The kids were unbelievably disappointed.
There isn’t much you could do, though, when a long-anticipated event gets rained out. You can rant and shake your fist at the sky but you know that’s energy wasted. The best you can do is rent a movie, re-schedule your event – and read “Rain: A Natural and Cultural History” by Cynthia Barnett.
Eons ago, just after Earth became more than a bit of debris flung off in the birth of the sun, water vapor got trapped in our planet’s atmosphere. Eventually, Earth’s surface cooled enough that that moisture poured down and it rained for years. That’s a good thing: without it, there would be no life here.
Early civilizations came and went with the rains. Humans moved from forest to savannah and picked up hoes, tamed livestock, and built boats. They created gods to explain where rain comes from and who ruled lightning, and just about every culture passed down a cataclysmic flood story.
Centuries ago, people learned to harness and save water, yet they could do little but dance or pray for rain to fall in times of draught. In the early 1400s, King Sejong the Great of Korea understood how to measure what fell. In the late 1500s, witches were blamed for dry spells; barometers were invented a hundred years later, and a fad for weather-watching captivated America and Europe.

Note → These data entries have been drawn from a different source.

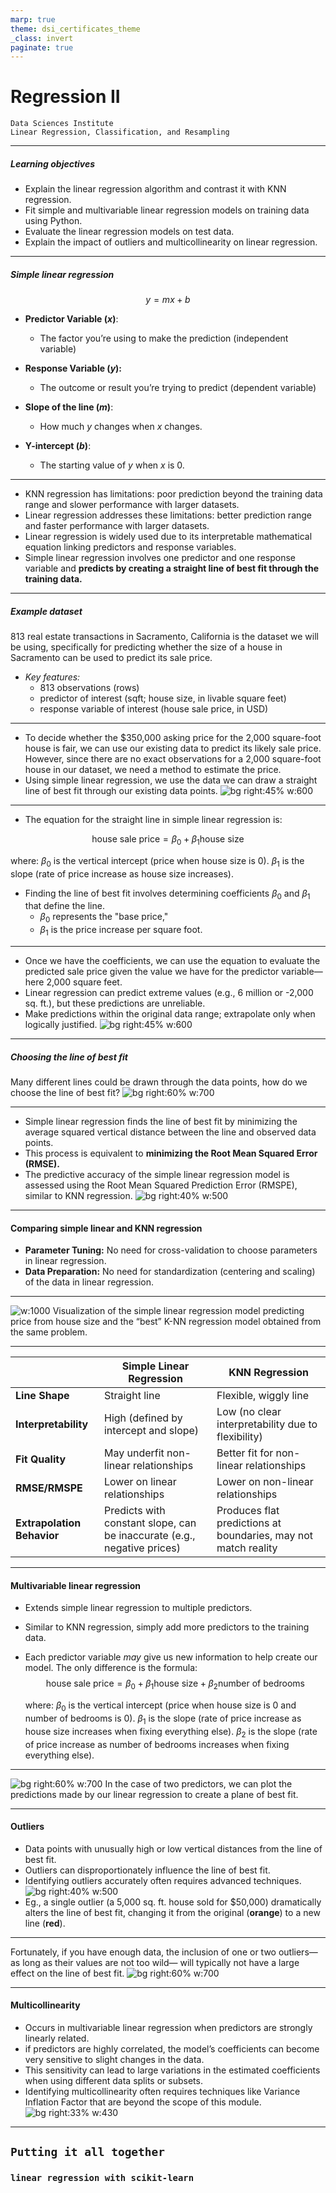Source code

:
 ```yaml
---
marp: true
theme: dsi_certificates_theme
_class: invert
paginate: true
---
```


# Regression II
```console
Data Sciences Institute
Linear Regression, Classification, and Resampling
```
---
##### Learning objectives
- Explain the linear regression algorithm and contrast it with KNN regression.
- Fit simple and multivariable linear regression models on training data using Python.
- Evaluate the linear regression models on test data.
- Explain the impact of outliers and multicollinearity on linear regression.

---
##### Simple linear regression
$$ y = mx + b $$
- **Predictor Variable ($x$)**:
  - The factor you’re using to make the prediction (independent variable)

- **Response Variable ($y$):**
  - The outcome or result you’re trying to predict (dependent variable)

- **Slope of the line ($m$)**: 
  - How much $y$ changes when $x$ changes.

- **Y-intercept ($b$)**:
  - The starting value of $y$ when $x$ is 0.
---

- KNN regression has limitations: poor prediction beyond the training data range and slower performance with larger datasets.
- Linear regression addresses these limitations: better prediction range and faster performance with larger datasets.
- Linear regression is widely used due to its interpretable mathematical equation linking predictors and response variables.
- Simple linear regression involves one predictor and one response variable and **predicts by creating a straight line of best fit through the training data.**

---
 ##### Example dataset
813 real estate transactions in Sacramento, California is the dataset we will be using, specifically for predicting whether the size of a house in Sacramento can be used to predict its sale price. 

- *Key features:* 
  - 813 observations (rows)
  - predictor of interest (sqft; house size, in livable square feet)
  - response variable of interest (house sale price, in USD)
---
- To decide whether the $350,000 asking price for the 2,000 square-foot house is fair, we can use our existing data to predict its likely sale price. However, since there are no exact observations for a 2,000 square-foot house in our dataset, we need a method to estimate the price. 
- Using simple linear regression, we use the data we can draw a straight line of best fit through our existing data points.
![bg right:45% w:600](./images/simple_reg.png)

---
- The equation for the straight line in simple linear regression is:
  
  
$$
\text{house sale price} = \beta_0 + \beta_1 \text{house size}
$$

  where:
 $\beta_0$ is the vertical intercept (price when house size is 0).
  $\beta_1$ is the slope (rate of price increase as house size increases).
  

- Finding the line of best fit involves determining coefficients $\beta_0$ and $\beta_1$ that define the line.
  - $\beta_0$ represents the "base price,"  
  - $\beta_1$ is the price increase per square foot.

---
- Once we have the coefficients, we can use the equation to evaluate the predicted sale price given the value we have for the predictor variable—here 2,000 square feet.
- Linear regression can predict extreme values (e.g., 6 million or -2,000 sq. ft.), but these predictions are unreliable.
- Make predictions within the original data range; extrapolate only when logically justified.
![bg right:45% w:600](./images/predict_simple.png)

---
 ##### Choosing the line of best fit
 Many different lines could be drawn through the data points, how do we choose the line of best fit? 
![bg right:60% w:700](./images/many_lines.png)

---
- Simple linear regression finds the line of best fit by minimizing the average squared vertical distance between the line and observed data points.
- This process is equivalent to **minimizing the Root Mean Squared Error (RMSE).**
- The predictive accuracy of the simple linear regression model is assessed using the Root Mean Squared Prediction Error (RMSPE), similar to KNN regression.
![bg right:40% w:500](./images/RMSE.png)

---
#### Comparing simple linear and KNN regression
- **Parameter Tuning:** No need for cross-validation to choose parameters in linear regression.
- **Data Preparation:** No need for standardization (centering and scaling) of the data in linear regression.
---
![w:1000](./images/KNN_vs_linreg.png)
Visualization of the simple linear regression model predicting price from house size and the “best” K-NN regression model obtained from the same problem.

--- 
|                | **Simple Linear Regression**                                 | **KNN Regression**                                  |
|---------------------------|--------------------------------------------------------------|------------------------------------------------------|
| **Line Shape**            | Straight line                                                | Flexible, wiggly line                              |
| **Interpretability**      | High (defined by intercept and slope)                        | Low (no clear interpretability due to flexibility)  |
| **Fit Quality**           | May underfit non-linear relationships                       | Better fit for non-linear relationships             |
| **RMSE/RMSPE**            | Lower on linear relationships                               | Lower on non-linear relationships                   |
| **Extrapolation Behavior**| Predicts with constant slope, can be inaccurate (e.g., negative prices) | Produces flat predictions at boundaries, may not match reality |

---
#### Multivariable linear regression
- Extends simple linear regression to multiple predictors.
- Similar to KNN regression, simply add more predictors to the training data.
- Each predictor variable *may* give us new information to help create our model. 
The only difference is the formula:
$$
\text{house sale price} = \beta_0 + \beta_1 \text{house size} + \beta_2 \text{number of bedrooms}
$$

  where:
 $\beta_0$ is the vertical intercept (price when house size is 0 and number of bedrooms is 0).
  $\beta_1$ is the slope (rate of price increase as house size increases when fixing everything else).
  $\beta_2$ is the slope (rate of price increase as number of bedrooms increases when fixing everything else).

---
![bg right:60% w:700](./images/multivar_linreg.jpg)
In the case of two predictors, we can plot the predictions made by our linear regression to create a plane of best fit.

---
#### Outliers
- Data points with unusually high or low vertical distances from the line of best fit.
- Outliers can disproportionately influence the line of best fit.
- Identifying outliers accurately often requires advanced techniques.
![bg right:40% w:500](./images/outlier.png)
- Eg.,  a single outlier (a 5,000 sq. ft. house sold for $50,000) dramatically alters the line of best fit, changing it from the original (**orange**) to a new line (**red**).
  
---
Fortunately, if you have enough data, the inclusion of one or two outliers—as long as their values are not too wild— will typically not have a large effect on the line of best fit.
![bg right:60% w:700](./images/outlier_bigdata.png)

---
#### Multicollinearity 
- Occurs in multivariable linear regression when predictors are strongly linearly related.
- if predictors are highly correlated, the model’s coefficients can become very sensitive to slight changes in the data.
- This sensitivity can lead to large variations in the estimated coefficients when using different data splits or subsets.
- Identifying multicollinearity often requires techniques like Variance Inflation Factor that are beyond the scope of this module.
![bg right:33% w:430](./images/multico.png)

---
## `Putting it all together`
### `linear regression with scikit-learn`
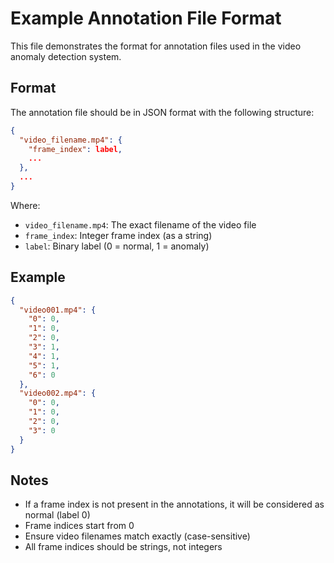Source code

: # Example Annotation File Format

This file demonstrates the format for annotation files used in the video anomaly detection system.

## Format

The annotation file should be in JSON format with the following structure:

```json
{
  "video_filename.mp4": {
    "frame_index": label,
    ...
  },
  ...
}
```

Where:
- `video_filename.mp4`: The exact filename of the video file
- `frame_index`: Integer frame index (as a string)
- `label`: Binary label (0 = normal, 1 = anomaly)

## Example

```json
{
  "video001.mp4": {
    "0": 0,
    "1": 0,
    "2": 0,
    "3": 1,
    "4": 1,
    "5": 1,
    "6": 0
  },
  "video002.mp4": {
    "0": 0,
    "1": 0,
    "2": 0,
    "3": 0
  }
}
```

## Notes

- If a frame index is not present in the annotations, it will be considered as normal (label 0)
- Frame indices start from 0
- Ensure video filenames match exactly (case-sensitive)
- All frame indices should be strings, not integers
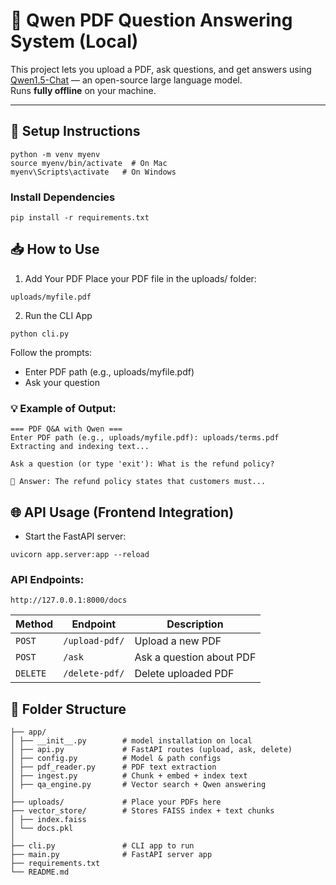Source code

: # 🧠 Qwen PDF Question Answering System (Local)

This project lets you upload a PDF, ask questions, and get answers using [Qwen1.5-Chat](https://huggingface.co/Qwen/Qwen1.5-1.8B-Chat) — an open-source large language model.  
Runs **fully offline** on your machine.

---

## 🚀 Setup Instructions
```
python -m venv myenv
source myenv/bin/activate  # On Mac
myenv\Scripts\activate   # On Windows
```

### Install Dependencies
```
pip install -r requirements.txt
```

## 📥 How to Use
1. Add Your PDF
Place your PDF file in the uploads/ folder:
```
uploads/myfile.pdf
```

2. Run the CLI App
```
python cli.py
```

Follow the prompts:
- Enter PDF path (e.g., uploads/myfile.pdf)
- Ask your question

### 💡 Example of Output:
```
=== PDF Q&A with Qwen ===
Enter PDF path (e.g., uploads/myfile.pdf): uploads/terms.pdf
Extracting and indexing text...

Ask a question (or type 'exit'): What is the refund policy?

🧠 Answer: The refund policy states that customers must...
```

## 🌐 API Usage (Frontend Integration)
- Start the FastAPI server:
```
uvicorn app.server:app --reload
```

### API Endpoints:

```
http://127.0.0.1:8000/docs
```

| Method   | Endpoint       | Description              |
| -------- | -------------- | ------------------------ |
| `POST`   | `/upload-pdf/` | Upload a new PDF         |
| `POST`   | `/ask`         | Ask a question about PDF |
| `DELETE` | `/delete-pdf/` | Delete uploaded PDF      |


## 📁 Folder Structure
```
├── app/
│ ├── __init__.py        # model installation on local
│ ├── api.py             # FastAPI routes (upload, ask, delete)
│ ├── config.py          # Model & path configs
│ ├── pdf_reader.py      # PDF text extraction
│ ├── ingest.py          # Chunk + embed + index text
│ ├── qa_engine.py       # Vector search + Qwen answering
│
├── uploads/             # Place your PDFs here
├── vector_store/        # Stores FAISS index + text chunks
│ ├── index.faiss
│ └── docs.pkl
│
├── cli.py               # CLI app to run
├── main.py              # FastAPI server app
├── requirements.txt
└── README.md
```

By 1802, clouds were named by a man whose father thought weather prediction was folly; later that century, rainmakers were paid fortunes to make clouds form over dry fields. Today, even though we have modern methods of predicting rain and there are thousands of local precipitation reporters around the world, meteorologists sometimes still miss storms and showers.
Even if we could tell where it was going to come down (or not), there are things about rain we tend to overlook. Doodlers get raindrop shapes all wrong, for instance. We ignore that rain has changed elections, societies, and wars. We mightn’t understand that pruny-wet fingers could be an ancient rain adaptation, or that “raining cats and dogs” isn’t what other cultures say. And we may not know that the rain falling on our faces today may have wet the faces of our most ancient ancestors.
Maybe because it’s as refreshing as its title, or maybe because it reminded me of spring, but “Rain: A Natural and Cultural History” made me very happy.
That stuff that falls from the sky isn’t strictly what this book is all about, though. Author Cynthia Barnett also touches upon history, biology, Earth science, global warming, and all kinds of tiny facets of culture. We’re sprinkled with delightful surprises, as well as terrifying tales of draughts and floods, then introduced to majesty on one page and destruction two pages later. That, for sure, is not all wet.
This book practically screams for weather fans to own it. It’s filled with fascinating knowledge, no matter where you live. Whether your pray for precipitation or curse it, “Rain: A Natural and Cultural History” is awash with goodness.